YOUR GOAL:
Tally up the lines below that include the word "collect". Answer with the number alone.

== DATASET RECORDS

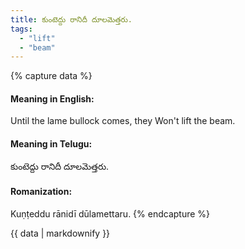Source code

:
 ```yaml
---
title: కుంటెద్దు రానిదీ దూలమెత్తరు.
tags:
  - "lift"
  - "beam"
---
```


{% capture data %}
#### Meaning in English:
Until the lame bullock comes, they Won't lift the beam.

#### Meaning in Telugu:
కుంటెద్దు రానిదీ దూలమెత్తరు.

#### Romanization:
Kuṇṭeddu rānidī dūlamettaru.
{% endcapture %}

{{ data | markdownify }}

====
== DATASET RECORDS

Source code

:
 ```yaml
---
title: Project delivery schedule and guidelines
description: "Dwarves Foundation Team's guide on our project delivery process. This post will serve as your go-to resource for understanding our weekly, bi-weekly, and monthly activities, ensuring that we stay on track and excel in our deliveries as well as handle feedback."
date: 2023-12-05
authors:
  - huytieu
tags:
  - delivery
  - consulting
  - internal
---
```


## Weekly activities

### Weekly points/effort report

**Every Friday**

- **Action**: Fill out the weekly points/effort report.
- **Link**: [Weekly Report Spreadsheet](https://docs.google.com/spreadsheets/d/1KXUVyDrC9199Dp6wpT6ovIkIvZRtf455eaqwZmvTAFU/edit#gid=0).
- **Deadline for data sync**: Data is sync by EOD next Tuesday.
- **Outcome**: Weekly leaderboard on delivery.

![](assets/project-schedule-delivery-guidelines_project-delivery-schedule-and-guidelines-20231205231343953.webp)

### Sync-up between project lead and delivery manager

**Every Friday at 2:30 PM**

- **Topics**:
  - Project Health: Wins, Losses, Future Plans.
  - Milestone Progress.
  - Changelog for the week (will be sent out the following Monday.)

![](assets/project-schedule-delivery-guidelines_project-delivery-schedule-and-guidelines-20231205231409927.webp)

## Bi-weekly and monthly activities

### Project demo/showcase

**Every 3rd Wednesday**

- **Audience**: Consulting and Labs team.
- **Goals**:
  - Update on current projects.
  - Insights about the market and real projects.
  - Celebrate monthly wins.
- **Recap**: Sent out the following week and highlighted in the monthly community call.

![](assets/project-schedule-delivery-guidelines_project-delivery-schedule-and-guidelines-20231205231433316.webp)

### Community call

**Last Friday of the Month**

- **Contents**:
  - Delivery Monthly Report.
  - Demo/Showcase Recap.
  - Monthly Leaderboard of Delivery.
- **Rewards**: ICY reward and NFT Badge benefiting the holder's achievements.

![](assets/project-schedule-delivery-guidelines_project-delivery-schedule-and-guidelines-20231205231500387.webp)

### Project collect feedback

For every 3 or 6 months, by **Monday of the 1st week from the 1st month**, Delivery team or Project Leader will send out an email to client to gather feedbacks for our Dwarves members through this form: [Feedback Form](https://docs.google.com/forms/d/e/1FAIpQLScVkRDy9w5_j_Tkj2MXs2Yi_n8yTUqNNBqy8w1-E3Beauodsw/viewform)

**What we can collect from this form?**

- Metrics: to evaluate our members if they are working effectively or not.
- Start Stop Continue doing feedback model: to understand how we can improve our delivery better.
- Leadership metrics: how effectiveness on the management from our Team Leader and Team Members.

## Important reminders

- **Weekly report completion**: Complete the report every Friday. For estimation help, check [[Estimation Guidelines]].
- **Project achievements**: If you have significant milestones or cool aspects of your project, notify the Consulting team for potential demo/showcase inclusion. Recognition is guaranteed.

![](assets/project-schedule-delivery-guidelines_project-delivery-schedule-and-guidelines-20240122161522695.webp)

====

TASK RESULT:
2